BEGIN
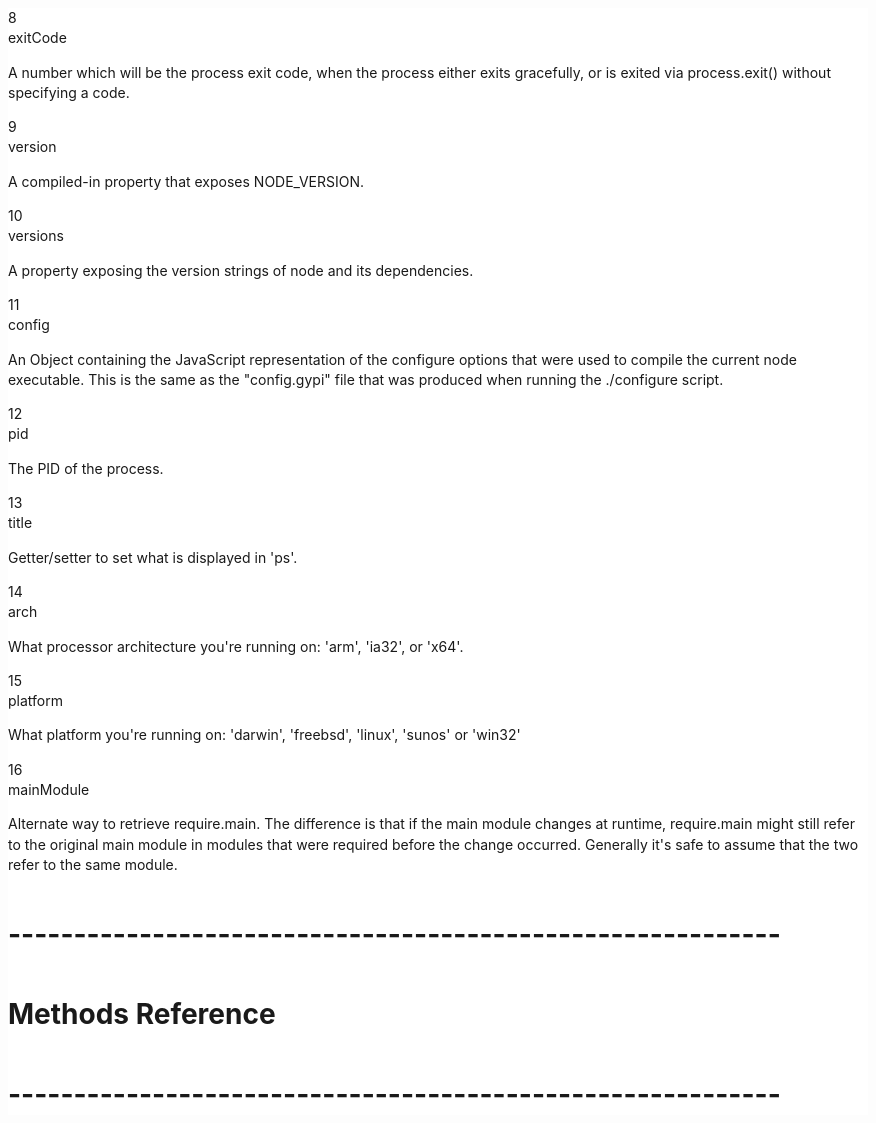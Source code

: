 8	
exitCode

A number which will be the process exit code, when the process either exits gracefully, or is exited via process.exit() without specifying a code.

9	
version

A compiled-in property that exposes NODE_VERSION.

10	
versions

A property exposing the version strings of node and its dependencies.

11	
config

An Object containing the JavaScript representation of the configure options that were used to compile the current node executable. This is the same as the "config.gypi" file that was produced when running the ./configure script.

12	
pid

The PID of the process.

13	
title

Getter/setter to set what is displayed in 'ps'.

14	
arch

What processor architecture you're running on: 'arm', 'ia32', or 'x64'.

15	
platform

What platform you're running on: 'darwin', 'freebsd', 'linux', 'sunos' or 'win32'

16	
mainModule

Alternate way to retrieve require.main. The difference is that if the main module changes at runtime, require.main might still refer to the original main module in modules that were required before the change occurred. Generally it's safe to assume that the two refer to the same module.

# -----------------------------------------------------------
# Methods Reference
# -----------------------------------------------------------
END
BEGIN
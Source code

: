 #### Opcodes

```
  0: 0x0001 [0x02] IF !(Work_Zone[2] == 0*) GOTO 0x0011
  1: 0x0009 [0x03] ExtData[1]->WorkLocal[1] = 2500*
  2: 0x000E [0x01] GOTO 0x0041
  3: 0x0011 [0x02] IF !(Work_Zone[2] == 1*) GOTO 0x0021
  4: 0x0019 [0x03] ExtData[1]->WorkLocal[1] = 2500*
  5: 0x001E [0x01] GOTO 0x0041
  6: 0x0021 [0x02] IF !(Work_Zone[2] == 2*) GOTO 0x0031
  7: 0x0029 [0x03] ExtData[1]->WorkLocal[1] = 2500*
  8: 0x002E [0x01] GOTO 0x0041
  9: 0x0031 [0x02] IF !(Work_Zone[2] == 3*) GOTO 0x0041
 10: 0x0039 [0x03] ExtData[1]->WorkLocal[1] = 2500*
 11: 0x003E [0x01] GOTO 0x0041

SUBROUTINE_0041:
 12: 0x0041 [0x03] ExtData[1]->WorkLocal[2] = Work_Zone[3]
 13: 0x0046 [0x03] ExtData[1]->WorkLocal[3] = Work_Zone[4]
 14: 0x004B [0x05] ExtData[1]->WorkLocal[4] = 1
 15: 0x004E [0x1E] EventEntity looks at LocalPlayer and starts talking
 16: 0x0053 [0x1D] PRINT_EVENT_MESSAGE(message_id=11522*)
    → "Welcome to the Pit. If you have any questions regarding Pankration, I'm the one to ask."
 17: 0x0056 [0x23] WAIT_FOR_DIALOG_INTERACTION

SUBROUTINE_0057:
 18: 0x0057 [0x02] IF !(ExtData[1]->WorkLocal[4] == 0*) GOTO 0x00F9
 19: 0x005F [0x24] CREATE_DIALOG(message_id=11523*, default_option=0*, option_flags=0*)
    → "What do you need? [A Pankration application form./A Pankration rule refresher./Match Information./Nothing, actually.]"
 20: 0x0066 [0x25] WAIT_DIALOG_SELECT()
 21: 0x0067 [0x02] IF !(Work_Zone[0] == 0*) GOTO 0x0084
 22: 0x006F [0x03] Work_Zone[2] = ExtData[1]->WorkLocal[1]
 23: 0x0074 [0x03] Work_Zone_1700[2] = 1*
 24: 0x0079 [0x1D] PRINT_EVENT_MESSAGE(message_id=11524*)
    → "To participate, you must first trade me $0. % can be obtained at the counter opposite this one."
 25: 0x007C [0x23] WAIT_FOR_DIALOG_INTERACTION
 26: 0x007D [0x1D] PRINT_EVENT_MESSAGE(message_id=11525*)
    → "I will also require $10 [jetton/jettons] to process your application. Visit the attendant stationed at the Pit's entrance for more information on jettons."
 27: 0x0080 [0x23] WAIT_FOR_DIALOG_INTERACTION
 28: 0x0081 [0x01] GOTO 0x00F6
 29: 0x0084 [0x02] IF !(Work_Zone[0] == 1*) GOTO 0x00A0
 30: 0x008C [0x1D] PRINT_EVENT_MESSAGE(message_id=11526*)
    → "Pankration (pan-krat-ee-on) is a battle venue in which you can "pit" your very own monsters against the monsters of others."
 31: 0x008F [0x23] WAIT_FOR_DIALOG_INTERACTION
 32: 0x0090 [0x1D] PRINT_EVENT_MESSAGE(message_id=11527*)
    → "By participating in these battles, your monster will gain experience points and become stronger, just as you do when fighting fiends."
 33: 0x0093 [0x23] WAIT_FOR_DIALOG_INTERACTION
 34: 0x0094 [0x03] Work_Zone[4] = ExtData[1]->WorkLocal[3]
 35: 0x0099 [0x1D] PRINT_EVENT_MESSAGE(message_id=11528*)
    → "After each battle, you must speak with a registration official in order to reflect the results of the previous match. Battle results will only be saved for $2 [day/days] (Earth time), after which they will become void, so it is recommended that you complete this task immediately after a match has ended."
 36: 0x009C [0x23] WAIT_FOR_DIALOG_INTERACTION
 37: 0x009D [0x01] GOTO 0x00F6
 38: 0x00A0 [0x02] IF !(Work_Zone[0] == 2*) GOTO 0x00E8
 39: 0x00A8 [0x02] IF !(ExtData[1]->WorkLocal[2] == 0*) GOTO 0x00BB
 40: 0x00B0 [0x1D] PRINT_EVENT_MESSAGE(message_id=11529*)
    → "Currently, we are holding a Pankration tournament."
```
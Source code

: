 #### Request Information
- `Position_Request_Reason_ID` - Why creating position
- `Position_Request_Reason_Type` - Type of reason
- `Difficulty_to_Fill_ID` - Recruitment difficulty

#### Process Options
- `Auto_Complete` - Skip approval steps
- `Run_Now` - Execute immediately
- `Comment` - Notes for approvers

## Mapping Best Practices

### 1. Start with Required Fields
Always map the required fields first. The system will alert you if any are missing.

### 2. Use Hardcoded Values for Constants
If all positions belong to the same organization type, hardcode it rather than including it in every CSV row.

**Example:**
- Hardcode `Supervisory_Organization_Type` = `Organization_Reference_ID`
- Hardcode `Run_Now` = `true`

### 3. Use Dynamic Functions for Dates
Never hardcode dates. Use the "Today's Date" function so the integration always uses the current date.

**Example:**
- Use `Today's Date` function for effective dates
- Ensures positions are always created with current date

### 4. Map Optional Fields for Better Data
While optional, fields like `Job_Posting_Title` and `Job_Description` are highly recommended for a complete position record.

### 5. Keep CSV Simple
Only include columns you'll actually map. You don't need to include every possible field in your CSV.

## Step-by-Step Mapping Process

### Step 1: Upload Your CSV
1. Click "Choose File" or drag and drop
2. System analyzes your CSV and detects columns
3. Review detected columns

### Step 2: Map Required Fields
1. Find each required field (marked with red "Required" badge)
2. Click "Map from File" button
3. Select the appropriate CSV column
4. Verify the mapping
END
*WHAT IS EXPECTED*. Report each line in the data above that holds the word "Pankration" by copying it.

*FINISHED TASK*.
    → "Welcome to the Pit. If you have any questions regarding Pankration, I'm the one to ask."
    → "What do you need? [A Pankration application form./A Pankration rule refresher./Match Information./Nothing, actually.]"
    → "Pankration (pan-krat-ee-on) is a battle venue in which you can "pit" your very own monsters against the monsters of others."
    → "Currently, we are holding a Pankration tournament."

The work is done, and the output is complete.